You can create an issue under GitHub repository and add your data sensor and we can check if this data is part of your vehicle information
I also have 5 minutes scan interval and 15 mins forced scan. I had a graph for the 12V battery SoC on my ioniq 5 and realized that the 12V battery was dropping from 100% to 70% in something like 3-4 hours, then it was topped up to 100%, charged again in 3-4 hours … All day long.
My main 800V battery would drop by about 1% or 2% per day because of this.
I’d like to be able to read target SoC too. Sometimes the command does not work, and I have no way of knowing when it didn’t work and go for a retry
I think that 15 minutes of force update is too much
It is pretty amazing how much energy from the 12v battery an update is taking. I’m still fiddling with the configuration of my system, but so far I am leaving the force updates at 240 minutes. That would be interesting to be able to dynamically change it, and make them more frequent when the car is charging, for instance.
@Mathieu_Lafrance, can you post the log of the responses you are getting? You say that you are getting the SoC targets, but not always? In my case, I don’t even have a sensor defined for that. In which region of the globe are you? As suggested by @anon63427907, I’ll create an issue under GitHub.
I am not getting the SoC targets; I’d like to get them!
It’s setting them that does not always work 100% of the time
I’m in Canada, too
Changed from 15 mins forced update to 60 mins:
With 15 mins forced updates:
95% to 80% in 8 hours, approx 1.8%/h
With 60 mins forced updates:
93% to 82% in 14h, approx 0.78%/h.
12V discharge was cut in half by going from 15 mins to 60 mins. Makes sense. Frequent updates does drain the 12V faster.
Just decrease number of force updates from integration, i have set it up as 30 minutes updates and 120 minutes as force updates, having no issues
I have the same settings, 30/120 minutes…
I made a button:
type: custom:mushroom-entity-card
entity: sensor.kona_last_update
tap_action:
action: call-service
service: kia_uvo.update
data: {}
target: {}
hold_action:
action: call-service
service: kia_uvo.force_update
data: {}
target: {}
So i can update it from the Gui when I want it, any impact on the ‘poor’ 12V battery
Newbie needs help to create some topics for MQTT, Car Battery Level as a start so that I can monitor in Indigo. I have Mosquito Broker up and running in Home Assistant.
I just can’t wrap my around how to tie the HA entity to an MQTT topic for publishing.
This is a bit out of topic for this post, but bear with me;
- mqtt add-on of home assistant needs entities to be published to it. So, indigo should create and publsh6an entity into HA
- you can try to set automations to synchronize home specific entity to indigo specific entity
- node Red might be more suitable for your case, rather than mqtt broker
Thank you @anon63427907, for the reply even though a bit off the topic. I have been doing more reading and searching since posting and have already installed node Red. More stuff to learn
I had (have) a hard time getting my head around HA publishing to mqtt but now have a few ideas to try. Thanks again for a great Bluelink integration.
Kinda new to HA and in need of some help.
Since the last couple of updates of the Bluelink integration my force update is not working anymore.

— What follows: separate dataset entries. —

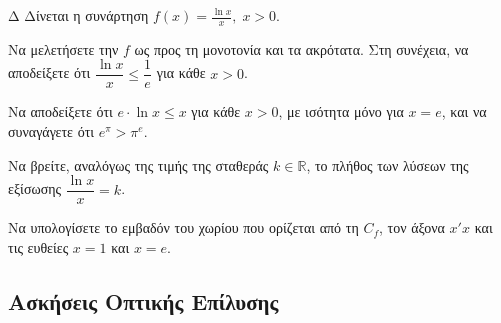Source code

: \begin{thema}{Δ}
Δίνεται η συνάρτηση $\displaystyle f(x) = \frac{\ln x}{x}, \; x > 0$.
\begin{erwthma}
    \item Να μελετήσετε την $f$ ως προς τη μονοτονία και τα ακρότατα. Στη συνέχεια, να αποδείξετε ότι $\dfrac{\ln x}{x} \le \dfrac{1}{e}$ για κάθε $x > 0$.
    \item Να αποδείξετε ότι $e \cdot \ln x \le x$ για κάθε $x > 0$, με ισότητα μόνο για $x = e$, και να συναγάγετε ότι $e^\pi > \pi^e$.
    \item Να βρείτε, αναλόγως της τιμής της σταθεράς $k \in \mathbb{R}$, το πλήθος των λύσεων της εξίσωσης $\dfrac{\ln x}{x} = k$.
    \item Να υπολογίσετε το εμβαδόν του χωρίου που ορίζεται από τη $C_f$, τον άξονα $x'x$ και τις ευθείες $x = 1$ και $x = e$.
\end{erwthma}
\end{thema}

\subsection*{Ασκήσεις Οπτικής Επίλυσης}

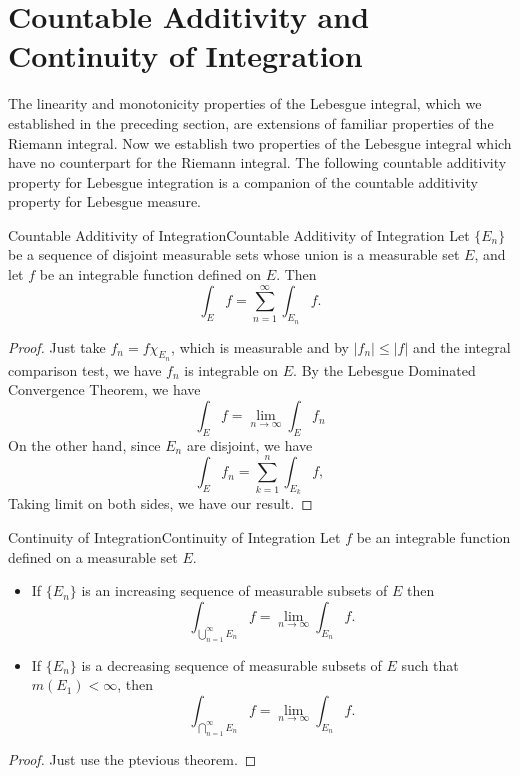 \documentclass[../main.tex]{subfiles}
\begin{document}
\section{Countable Additivity and Continuity of Integration}

The linearity and monotonicity properties of the Lebesgue integral, which we established in the preceding section, are extensions of familiar properties of the Riemann integral. Now we establish two properties of the Lebesgue integral which have no counterpart for the Riemann integral. The following countable additivity property for Lebesgue integration is a companion of the countable additivity property for Lebesgue measure.

\begin{theorem}{Countable Additivity of Integration}{Countable Additivity of Integration}
	Let $\{ E_n \}$ be a sequence of disjoint measurable sets whose union is a measurable set $E$, and let $f$ be an integrable function defined on $E$. Then
	\begin{equation}
		\int_E f = \sum_{n=1}^{\infty} \int_{E_n} f.
	\end{equation}
\end{theorem}
\begin{proof}
	Just take $f_n = f \chi_{E_n}$, which is measurable and by $|f_n| \leq |f|$ and the integral comparison test, we have $f_n$ is integrable on $E$. By the Lebesgue Dominated Convergence Theorem, we have
	\begin{equation*}
		\int_E f = \lim_{n \to \infty} \int_E f_n
	\end{equation*}
	On the other hand, since $E_n$ are disjoint, we have
	\begin{equation*}
		\int_E f_n = \sum_{k=1}^{n} \int_{E_k} f,
	\end{equation*}
	Taking limit on both sides, we have our result.
\end{proof}

\begin{theorem}{Continuity of Integration}{Continuity of Integration}
	Let $f$ be an integrable function defined on a measurable set $E$.
	\begin{itemize}
		\item If $\{ E_n \}$ is an increasing sequence of measurable subsets of $E$ then
			\begin{equation}
				\int_{\bigcup_{n=1}^{\infty} E_n} f = \lim_{n \to \infty} \int_{E_n} f.
			\end{equation}
		\item If $\{ E_n \}$ is a decreasing sequence of measurable subsets of $E$ such that $m(E_1) < \infty$, then
			\begin{equation}
				\int_{\bigcap_{n=1}^{\infty} E_n} f = \lim_{n \to \infty} \int_{E_n} f.
			\end{equation}
	\end{itemize}
\end{theorem}
\begin{proof}
	Just use the ptevious theorem.
\end{proof}
\end{document}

however under developer tools it works.
Below what i have in Yaml
type: custom:button-card
entity: sensor.tucson_last_updated_at
show_last_changed: true
styles:
grid:
- grid-template-areas: ‘“i n l”’
- grid-template-rows: 100%
- grid-template-columns: 25% 45% 30%
label:
- justify-self: start
name:
- justify-self: end
- margin-right: 10%
name: ‘Last Updated:’
aspect_ratio: 7/1
tap_action:
action: call-service
service: kia_uvo.force_update
data:
device_id: 1d045986f917e5b5bc536b76a95fcbc1
I get a failed to call service
I have the MQTT.publish working. Among others I’m publishing sensor.myioniq5_last_updated_at
and get a timestamp instead of the time ago
shown on the HA Dashboard so I’m guessing that there is some magic going on before it’s displayed on a dashboard. How can I access or replicate that for MQTT ?
Hi!
First of all, thanks for the great integration.
I’m using it with a Ioniq 5 (2021), I try to turn on defrost and seat heating from HA. I can do it from HA, or it only works fron Blulink app?
Thanks for the help, Balint
Thanks for this integration. It works well, have only been using it since yesterday but it looks promising.
Has anyone ever seen this issue with the mileage reporting (2022 Tucson)?
It is currently showing 2124, but it is actually around 2900, it looks like it is reporting correctly while/after driving.
I don’t think it is an issue with this integration though, the Bluelink app also shows 2124 now, but maybe people here have seen this before.
All other sensors seem to update correctly. I will check if it ever moves up from the 2124 km.
Has anyone explored the possibility of this working with the Genesis GV60?